Going by comments made on the Gazette website, and letters to the editor, there are plenty of practitioners who see some of the changes in the legal landscape that we are told are in prospect as pointless, and who see no reason why a ‘brave new world’ is inevitable.

I have some instinctive sympathy with that view. I write with a fountain pen, think that some of the law firm franchise labels people have come up with sound silly, have a watch that needs winding, like small independent shops on my high street, and prefer a well-informed butcher you can have a conversation with to a supermarket fridge.

I also happen to think there are hidden costs to the supply-chain revolution that’s transformed retail, and that outsourcing and offshoring too often deliver outcomes that I dislike, and would pay extra to avoid. I may be on Twitter, Facebook and LinkedIn, but I have to admit some of my instincts remain, if not ‘fogey-ish’, then at least old-fashioned. And that’s the way I like it.

Relevant to the current context, I am also using a two-partner law firm for conveyancing because I like the road they are on, and they sounded nice on their informative, but unflashy, website. So far they’ve proved a good choice, but I’m not ready to write about them till we’ve completed.

Instead it’s the book trade I’ve been thinking about, where the history of the last two decades has some parallels with the challenges now facing the legal sector.

After a long period of decline in their number, I’ve noticed more independent bookshops thriving in my highly mixed corner of south-east London (five within two miles of my home), and more in several of the places I regularly visit – all of them nice, run with integrity, with a loyal client-base whose demands they know how to meet and pre-empt.

But how are these shops making a living? They are doing battle with the likes of Waterstones, with supermarkets and WHSmith, extreme discounting techniques, Amazon, and new platforms such as Kindle and tablet computers. They can’t buy in bulk, and in many there’s the additional cost of feeding the dog that sleeps underneath the counter.

The lesson is that such ‘old-fashioned’ bookshops are kept exactly how I like them through a huge amount of innovation. This was forced on them – their starting point was, of course, an open, unregulated market.

There was and is a challenge from WHSmith and the supermarkets, who do not stock many titles, but concentrate on the big-selling (or low-cost) titles that traditionally allowed independent booksellers to take a punt on stocking more unusual titles.

The likes of Waterstones, Borders, and Books etc. also played this game while stocking a wide choice, leveraging their economies of scale. You could certainly say that they did well for years at the cost of the independents. But, of course, that’s not the end of the story – enter Amazon and other e-commerce businesses.

Now it’s Borders and Books etc. that have gone from the high street, and Waterstones is in trouble. (Though for a while, Waterstones set the market with innovative arrangements such as charging publishers extra for product position and ‘recommendation’.)

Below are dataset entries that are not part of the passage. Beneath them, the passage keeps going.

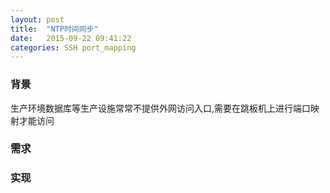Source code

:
 ```yaml
---
layout: post
title:  "NTP时间同步"
date:   2015-09-22 09:41:22
categories: SSH port_mapping
---
```


### 背景
生产环境数据库等生产设施常常不提供外网访问入口,需要在跳板机上进行端口映射才能访问

### 需求

### 实现
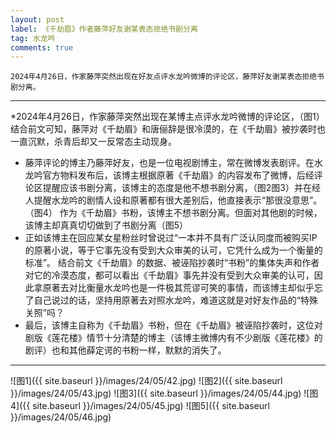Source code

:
 ```yaml
---
layout: post
label: 《千劫眉》作者藤萍好友谢某表态拒绝书剧分离
tag: 水龙吟
comments: true
---
```



    2024年4月26日，作家藤萍突然出现在好友点评水龙吟微博的评论区，藤萍好友谢某表态拒绝书剧分离。

---


*2024年4月26日，作家藤萍突然出现在某博主点评水龙吟微博的评论区，（图1）结合前文可知，藤萍对《千劫眉》和唐俪辞是很冷漠的，在《千劫眉》被抄袭时也一直沉默，杀青后却又一反常态主动现身。

* 藤萍评论的博主乃藤萍好友，也是一位电视剧博主，常在微博发表剧评。在水龙吟官方物料发布后，该博主根据原著《千劫眉》的内容发布了微博，后经评论区提醒应该书剧分离，该博主的态度是他不想书剧分离，（图2图3）并在经人提醒水龙吟的剧情人设和原著都有很大差别后，他直接表示“那很没意思”。（图4）
  作为《千劫眉》书粉，该博主不想书剧分离。但面对其他剧的时候，该博主却真真切切做到了书剧分离（图5）
* 正如该博主在回应某女星粉丝时曾说过“一本并不具有广泛认同度而被购买IP的原著小说，等于它事先没有受到大众审美的认可，它凭什么成为一个衡量的标准”。
  结合前文《千劫眉》的数据、被诬陷抄袭时“书粉”的集体失声和作者对它的冷漠态度，都可以看出《千劫眉》事先并没有受到大众审美的认可，因此拿原著去对比衡量水龙吟也是一件极其荒谬可笑的事情，而该博主却似乎忘了自己说过的话，坚持用原著去对照水龙吟，难道这就是对好友作品的“特殊关照”吗？
* 最后，该博主自称为《千劫眉》书粉，但在《千劫眉》被诬陷抄袭时，这位对剧版《莲花楼》情节十分清楚的博主（该博主微博内有不少剧版《莲花楼》的剧评）也和其他薛定谔的书粉一样，默默的消失了。


---

![图1]({{ site.baseurl }}/images/24/05/42.jpg)
![图2]({{ site.baseurl }}/images/24/05/43.jpg)
![图3]({{ site.baseurl }}/images/24/05/44.jpg)
![图4]({{ site.baseurl }}/images/24/05/45.jpg)
![图5]({{ site.baseurl }}/images/24/05/46.jpg)
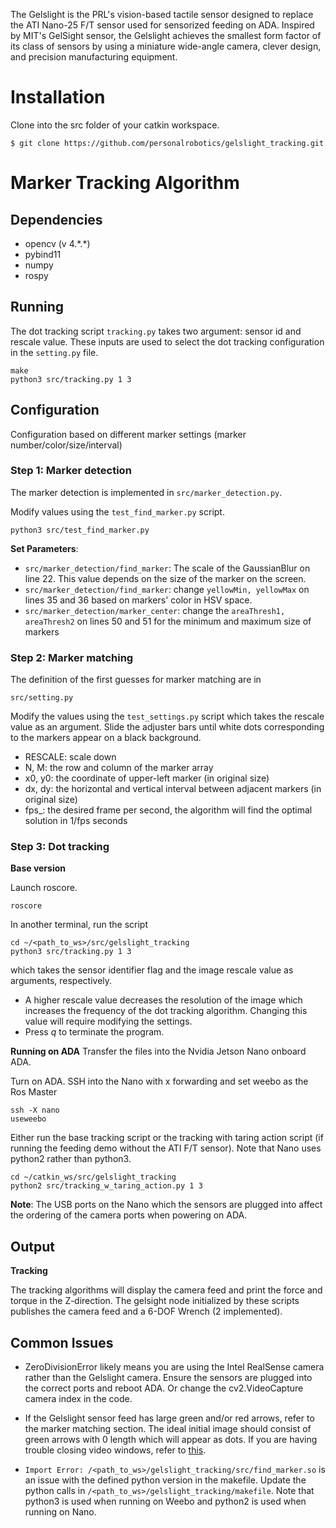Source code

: The Gelslight is the PRL's vision-based tactile sensor designed to replace the ATI Nano-25 F/T sensor used for sensorized feeding on ADA. Inspired by MIT's GelSight sensor, the Gelslight achieves the smallest form factor of its class of sensors by using a miniature wide-angle camera, clever design, and precision manufacturing equipment. 

# Installation
Clone into the src folder of your catkin workspace. 
```shell
$ git clone https://github.com/personalrobotics/gelslight_tracking.git
```

# Marker Tracking Algorithm

## Dependencies

* opencv (v 4.\*.\*)
* pybind11
* numpy
* rospy

## Running

The dot tracking script `tracking.py` takes two argument: sensor id and rescale value. These inputs are used to select the dot tracking configuration in the `setting.py` file.

```
make
python3 src/tracking.py 1 3
```



## Configuration

Configuration based on different marker settings (marker number/color/size/interval)


### Step 1: Marker detection

The marker detection is implemented in	`src/marker_detection.py`.

Modify values using the `test_find_marker.py` script.

```
python3 src/test_find_marker.py
```

**Set Parameters**:

* `src/marker_detection/find_marker`: The scale of the GaussianBlur on line 22. This value depends on the size of the marker on the screen.
* `src/marker_detection/find_marker`: change `yellowMin, yellowMax` on lines 35 and 36 based on markers' color in HSV space.
* `src/marker_detection/marker_center`: change the `areaThresh1, areaThresh2` on lines 50 and 51 for the minimum and maximum size of markers



### Step 2: Marker matching

The definition of the first guesses for marker matching are in

`src/setting.py`

Modify the values using the `test_settings.py` script which takes the rescale value as an argument. Slide the adjuster bars until white dots corresponding to the markers appear on a black background.

* RESCALE: scale down
* N, M: the row and column of the marker array
* x0, y0: the coordinate of upper-left marker (in original size)
* dx, dy: the horizontal and vertical interval between adjacent markers (in original size)
* fps_: the desired frame per second, the algorithm will find the optimal solution in 1/fps seconds

### Step 3: Dot tracking
**Base version**

Launch roscore.
```
roscore
```

In another terminal, run the script
```
cd ~/<path_to_ws>/src/gelslight_tracking
python3 src/tracking.py 1 3
```

which takes the sensor identifier flag and the image rescale value as arguments, respectively. 

* A higher rescale value decreases the resolution of the image which increases the frequency of the dot tracking algorithm. Changing this value will require modifying the settings.
* Press *q* to terminate the program.

**Running on ADA**
Transfer the files into the Nvidia Jetson Nano onboard ADA. 

Turn on ADA. SSH into the Nano with x forwarding and set weebo as the Ros Master
```
ssh -X nano
useweebo
```
Either run the base tracking script or the tracking with taring action script (if running the feeding demo without the ATI F/T sensor). Note that Nano uses python2 rather than python3. 
```
cd ~/catkin_ws/src/gelslight_tracking
python2 src/tracking_w_taring_action.py 1 3
```

**Note**: The USB ports on the Nano which the sensors are plugged into affect the ordering of the camera ports when powering on ADA. 

## Output

**Tracking**

The tracking algorithms will display the camera feed and print the force and torque in the Z-direction. The gelsight node initialized by these scripts publishes the camera feed and a 6-DOF Wrench (2 implemented).

## Common Issues
* ZeroDivisionError likely means you are using the Intel RealSense camera rather than the Gelslight camera. Ensure the sensors are plugged into the correct ports and reboot ADA. Or change the cv2.VideoCapture camera index  in the code. 

* If the Gelslight sensor feed has large green and/or red arrows, refer to the marker matching section. The ideal initial image should consist of green arrows with 0 length which will appear as dots. If you are having trouble closing video windows, refer to [this](https://unix.stackexchange.com/questions/113893/how-do-i-find-out-which-process-is-using-my-v4l2-webcam).
* `Import Error: /<path_to_ws>/gelslight_tracking/src/find_marker.so` is an issue with the defined python version in the makefile. Update the python calls in `/<path_to_ws>/gelslight_tracking/makefile`. Note that python3 is used when running on Weebo and python2 is used when running on Nano. 
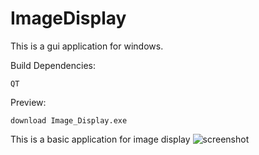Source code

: # ImageDisplay
This is a gui application for windows.

Build Dependencies:
```
QT 
```

Preview:
```
download Image_Display.exe
```

This is a basic application for image display
![screenshot](https://github.com/pahuldeep/ImageDisplay/assets/52893813/77658fd3-67be-4460-8a29-ff301d37d1d0)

Waterstones’ new owner has now called on the expertise of the head of small, well-run chain Daunt Books to turn it around – a return to booksellers’ core values.

And what are the innovations that have kept smaller independents standing?

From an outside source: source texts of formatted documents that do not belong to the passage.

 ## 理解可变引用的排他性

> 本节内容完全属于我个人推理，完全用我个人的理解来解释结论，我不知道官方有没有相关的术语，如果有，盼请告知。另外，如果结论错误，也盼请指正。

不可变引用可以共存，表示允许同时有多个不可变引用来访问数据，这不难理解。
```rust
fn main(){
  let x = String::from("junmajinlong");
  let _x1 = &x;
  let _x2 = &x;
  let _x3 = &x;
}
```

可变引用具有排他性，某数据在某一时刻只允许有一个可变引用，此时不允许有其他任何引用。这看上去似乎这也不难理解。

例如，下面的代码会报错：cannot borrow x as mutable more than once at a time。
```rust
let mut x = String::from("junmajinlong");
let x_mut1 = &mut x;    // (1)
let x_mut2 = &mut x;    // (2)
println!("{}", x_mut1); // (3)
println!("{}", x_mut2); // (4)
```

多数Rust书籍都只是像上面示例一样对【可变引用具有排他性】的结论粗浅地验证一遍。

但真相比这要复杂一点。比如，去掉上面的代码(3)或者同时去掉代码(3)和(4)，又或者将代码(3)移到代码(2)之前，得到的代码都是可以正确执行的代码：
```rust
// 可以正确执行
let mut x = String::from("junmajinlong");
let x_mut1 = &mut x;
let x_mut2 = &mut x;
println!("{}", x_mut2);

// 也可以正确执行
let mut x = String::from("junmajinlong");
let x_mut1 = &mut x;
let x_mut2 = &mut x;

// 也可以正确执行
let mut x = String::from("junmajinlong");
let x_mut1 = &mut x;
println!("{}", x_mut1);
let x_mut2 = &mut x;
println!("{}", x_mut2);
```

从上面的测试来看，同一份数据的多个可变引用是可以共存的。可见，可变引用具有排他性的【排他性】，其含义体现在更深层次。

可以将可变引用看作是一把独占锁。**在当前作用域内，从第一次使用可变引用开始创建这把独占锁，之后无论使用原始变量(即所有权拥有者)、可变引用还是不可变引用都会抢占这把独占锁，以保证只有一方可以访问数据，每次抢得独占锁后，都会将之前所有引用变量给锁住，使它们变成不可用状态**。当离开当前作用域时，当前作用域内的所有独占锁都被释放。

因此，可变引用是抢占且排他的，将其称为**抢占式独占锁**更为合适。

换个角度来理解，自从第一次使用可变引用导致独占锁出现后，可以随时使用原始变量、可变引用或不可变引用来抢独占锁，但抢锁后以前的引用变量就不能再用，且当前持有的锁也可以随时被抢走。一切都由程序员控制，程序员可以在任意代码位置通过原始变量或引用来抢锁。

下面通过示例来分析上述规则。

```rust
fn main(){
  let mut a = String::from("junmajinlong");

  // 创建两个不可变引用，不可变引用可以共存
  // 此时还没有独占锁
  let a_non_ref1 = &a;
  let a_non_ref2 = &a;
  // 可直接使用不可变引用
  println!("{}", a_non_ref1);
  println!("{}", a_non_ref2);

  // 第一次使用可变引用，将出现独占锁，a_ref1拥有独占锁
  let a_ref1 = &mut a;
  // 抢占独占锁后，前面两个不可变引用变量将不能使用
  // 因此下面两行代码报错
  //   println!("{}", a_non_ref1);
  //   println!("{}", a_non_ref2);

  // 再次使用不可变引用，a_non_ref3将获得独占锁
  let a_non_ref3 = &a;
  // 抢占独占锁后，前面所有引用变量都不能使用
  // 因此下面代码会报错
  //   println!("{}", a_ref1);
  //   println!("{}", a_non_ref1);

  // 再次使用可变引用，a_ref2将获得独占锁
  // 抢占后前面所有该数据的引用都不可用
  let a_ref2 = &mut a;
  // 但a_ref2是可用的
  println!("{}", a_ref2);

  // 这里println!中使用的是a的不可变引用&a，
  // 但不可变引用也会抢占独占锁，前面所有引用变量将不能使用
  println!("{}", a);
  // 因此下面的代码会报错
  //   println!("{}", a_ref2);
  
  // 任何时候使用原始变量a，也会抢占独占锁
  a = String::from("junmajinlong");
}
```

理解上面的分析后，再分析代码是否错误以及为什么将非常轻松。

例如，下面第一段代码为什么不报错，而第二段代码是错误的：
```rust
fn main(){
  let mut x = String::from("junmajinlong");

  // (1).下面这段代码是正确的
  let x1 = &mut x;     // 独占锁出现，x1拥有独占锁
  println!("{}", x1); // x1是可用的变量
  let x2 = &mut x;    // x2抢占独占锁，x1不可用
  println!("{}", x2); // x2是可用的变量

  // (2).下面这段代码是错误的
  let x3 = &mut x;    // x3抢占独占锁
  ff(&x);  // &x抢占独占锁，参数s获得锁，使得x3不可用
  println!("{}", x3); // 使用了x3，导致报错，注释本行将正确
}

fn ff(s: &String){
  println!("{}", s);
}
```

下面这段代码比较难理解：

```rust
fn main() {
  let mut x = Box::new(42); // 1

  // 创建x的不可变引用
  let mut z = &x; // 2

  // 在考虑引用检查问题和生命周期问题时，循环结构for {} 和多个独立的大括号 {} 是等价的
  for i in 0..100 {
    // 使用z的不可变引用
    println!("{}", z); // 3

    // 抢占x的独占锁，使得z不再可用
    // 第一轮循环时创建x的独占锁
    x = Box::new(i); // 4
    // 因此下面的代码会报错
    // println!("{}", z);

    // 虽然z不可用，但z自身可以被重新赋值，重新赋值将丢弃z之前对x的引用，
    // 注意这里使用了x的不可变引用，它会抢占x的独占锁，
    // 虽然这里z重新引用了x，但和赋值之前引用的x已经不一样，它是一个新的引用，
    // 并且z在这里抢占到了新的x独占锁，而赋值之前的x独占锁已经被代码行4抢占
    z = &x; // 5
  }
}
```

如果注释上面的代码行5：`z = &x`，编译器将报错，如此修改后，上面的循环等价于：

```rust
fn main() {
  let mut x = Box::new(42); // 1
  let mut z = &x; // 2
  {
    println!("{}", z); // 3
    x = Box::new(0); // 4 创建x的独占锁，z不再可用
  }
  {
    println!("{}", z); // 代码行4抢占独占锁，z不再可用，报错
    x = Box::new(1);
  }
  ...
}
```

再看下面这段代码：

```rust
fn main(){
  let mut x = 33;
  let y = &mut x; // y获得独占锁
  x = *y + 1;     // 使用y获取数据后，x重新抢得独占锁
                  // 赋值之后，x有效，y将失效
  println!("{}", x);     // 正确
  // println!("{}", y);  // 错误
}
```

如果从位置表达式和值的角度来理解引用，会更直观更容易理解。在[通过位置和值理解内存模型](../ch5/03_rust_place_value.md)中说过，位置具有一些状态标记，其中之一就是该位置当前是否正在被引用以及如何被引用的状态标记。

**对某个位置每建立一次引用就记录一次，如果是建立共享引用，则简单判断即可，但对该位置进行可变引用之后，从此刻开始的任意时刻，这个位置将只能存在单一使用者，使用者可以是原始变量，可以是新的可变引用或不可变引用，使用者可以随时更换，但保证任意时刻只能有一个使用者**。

Product knowledge of course, but they now wear this expertise very much on their sleeve – the hand-written staff recommendations that are aped, but not authentically matched, by some chains.

Many diversify into other linked products – nice, fairly individual ones that catch your eye; tasteful cards picturing local things. The sorts of items that a huge centralised operation lacks the flexibility to source, or the nuanced local knowledge to find. One large-ish prize-winning bookshop in a village in the Scottish Borders also sells a few antiques.

There are also different business and charging models at work. One second-hand bookshop in Northumberland, which has expanded from an old station cafe to fill most of what was the railway station, runs a barter system – you get a credit note for old books you bring in, that can only be redeemed at the same shop, a charming quirk that ties the customer to the place.

The economics of concentration works in Hay-on-Wye, where the proximity of competing book businesses has made the town into a destination for literate, monied visitors. Other towns are now using books in an attempt to replicate its success.

The parallels are not limitless between the book trade and legal services, and apologies if you got this far hoping for a firm action plan to save your business.

But I do think it is worth noting that in a story that involves the arrival of big brands, commercial attrition and several paradigm shifts, some of those left standing have quite an old-fashioned look, an old-fashioned feel and traditional values.

They would have seemed unlikely victors a decade ago.

What we shouldn’t underestimate, though, is how much business nous, innovation and change it takes on the part of many independent booksellers to survive, and even thrive, in an unprotected commercial environment while keeping their familiar feel.

Where they have outlived Books etc., and co-exist with Amazon, these businesses are not just lucky – they have taken change and innovation very seriously indeed.

As someone who wants them to stay the same in key respects, I’m very pleased that they did.